*Activity:*
Restate the data below word for word, leaving nothing out.

(Saved data entries)
:::

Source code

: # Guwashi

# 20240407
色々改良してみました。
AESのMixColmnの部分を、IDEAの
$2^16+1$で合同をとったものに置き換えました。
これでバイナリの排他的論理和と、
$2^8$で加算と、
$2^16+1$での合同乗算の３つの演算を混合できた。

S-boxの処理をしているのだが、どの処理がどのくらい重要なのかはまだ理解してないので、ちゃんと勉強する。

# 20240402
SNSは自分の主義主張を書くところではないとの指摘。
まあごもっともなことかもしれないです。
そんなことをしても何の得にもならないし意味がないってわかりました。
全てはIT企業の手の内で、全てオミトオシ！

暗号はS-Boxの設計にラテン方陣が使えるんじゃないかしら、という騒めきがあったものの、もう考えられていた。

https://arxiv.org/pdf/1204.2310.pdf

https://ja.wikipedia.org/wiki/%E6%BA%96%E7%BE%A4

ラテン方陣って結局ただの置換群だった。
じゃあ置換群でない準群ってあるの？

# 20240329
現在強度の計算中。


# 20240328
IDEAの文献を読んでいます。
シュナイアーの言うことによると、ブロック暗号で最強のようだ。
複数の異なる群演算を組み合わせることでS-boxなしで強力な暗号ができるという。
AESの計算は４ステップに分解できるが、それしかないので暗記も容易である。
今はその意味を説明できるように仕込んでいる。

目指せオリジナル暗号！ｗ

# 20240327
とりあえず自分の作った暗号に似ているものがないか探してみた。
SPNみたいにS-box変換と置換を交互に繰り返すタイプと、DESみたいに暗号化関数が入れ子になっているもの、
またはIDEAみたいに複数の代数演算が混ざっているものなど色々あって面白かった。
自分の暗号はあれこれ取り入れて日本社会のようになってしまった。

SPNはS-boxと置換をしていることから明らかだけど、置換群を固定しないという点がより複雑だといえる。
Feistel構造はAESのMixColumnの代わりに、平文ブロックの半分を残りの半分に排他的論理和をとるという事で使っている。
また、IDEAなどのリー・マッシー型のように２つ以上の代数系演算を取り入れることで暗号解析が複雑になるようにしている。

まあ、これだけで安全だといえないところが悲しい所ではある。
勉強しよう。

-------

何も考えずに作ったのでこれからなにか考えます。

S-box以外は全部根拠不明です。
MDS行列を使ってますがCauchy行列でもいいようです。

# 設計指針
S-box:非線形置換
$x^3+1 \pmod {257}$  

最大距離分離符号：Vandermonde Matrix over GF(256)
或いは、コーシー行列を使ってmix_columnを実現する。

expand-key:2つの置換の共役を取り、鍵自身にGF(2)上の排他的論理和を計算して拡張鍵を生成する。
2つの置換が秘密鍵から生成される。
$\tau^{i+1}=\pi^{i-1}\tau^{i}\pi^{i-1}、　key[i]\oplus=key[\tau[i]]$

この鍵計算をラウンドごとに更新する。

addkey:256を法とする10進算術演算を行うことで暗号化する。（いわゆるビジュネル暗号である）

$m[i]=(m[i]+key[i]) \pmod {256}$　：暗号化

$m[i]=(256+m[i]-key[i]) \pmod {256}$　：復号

:::

*Written response:*
Source code

: # Guwashi

# 20240407
色々改良してみました。
AESのMixColmnの部分を、IDEAの
$2^16+1$で合同をとったものに置き換えました。
これでバイナリの排他的論理和と、
$2^8$で加算と、
$2^16+1$での合同乗算の３つの演算を混合できた。

S-boxの処理をしているのだが、どの処理がどのくらい重要なのかはまだ理解してないので、ちゃんと勉強する。

# 20240402
SNSは自分の主義主張を書くところではないとの指摘。
まあごもっともなことかもしれないです。
そんなことをしても何の得にもならないし意味がないってわかりました。
全てはIT企業の手の内で、全てオミトオシ！

暗号はS-Boxの設計にラテン方陣が使えるんじゃないかしら、という騒めきがあったものの、もう考えられていた。

https://arxiv.org/pdf/1204.2310.pdf

https://ja.wikipedia.org/wiki/%E6%BA%96%E7%BE%A4

ラテン方陣って結局ただの置換群だった。
じゃあ置換群でない準群ってあるの？

# 20240329
現在強度の計算中。


# 20240328
IDEAの文献を読んでいます。
シュナイアーの言うことによると、ブロック暗号で最強のようだ。
複数の異なる群演算を組み合わせることでS-boxなしで強力な暗号ができるという。
AESの計算は４ステップに分解できるが、それしかないので暗記も容易である。
今はその意味を説明できるように仕込んでいる。

目指せオリジナル暗号！ｗ

# 20240327
とりあえず自分の作った暗号に似ているものがないか探してみた。
SPNみたいにS-box変換と置換を交互に繰り返すタイプと、DESみたいに暗号化関数が入れ子になっているもの、
またはIDEAみたいに複数の代数演算が混ざっているものなど色々あって面白かった。
自分の暗号はあれこれ取り入れて日本社会のようになってしまった。

SPNはS-boxと置換をしていることから明らかだけど、置換群を固定しないという点がより複雑だといえる。
Feistel構造はAESのMixColumnの代わりに、平文ブロックの半分を残りの半分に排他的論理和をとるという事で使っている。
また、IDEAなどのリー・マッシー型のように２つ以上の代数系演算を取り入れることで暗号解析が複雑になるようにしている。

まあ、これだけで安全だといえないところが悲しい所ではある。
勉強しよう。

-------

何も考えずに作ったのでこれからなにか考えます。

S-box以外は全部根拠不明です。
MDS行列を使ってますがCauchy行列でもいいようです。

# 設計指針
S-box:非線形置換
$x^3+1 \pmod {257}$  

最大距離分離符号：Vandermonde Matrix over GF(256)
或いは、コーシー行列を使ってmix_columnを実現する。

expand-key:2つの置換の共役を取り、鍵自身にGF(2)上の排他的論理和を計算して拡張鍵を生成する。
2つの置換が秘密鍵から生成される。
$\tau^{i+1}=\pi^{i-1}\tau^{i}\pi^{i-1}、　key[i]\oplus=key[\tau[i]]$

この鍵計算をラウンドごとに更新する。

addkey:256を法とする10進算術演算を行うことで暗号化する。（いわゆるビジュネル暗号である）

$m[i]=(m[i]+key[i]) \pmod {256}$　：暗号化

$m[i]=(256+m[i]-key[i]) \pmod {256}$　：復号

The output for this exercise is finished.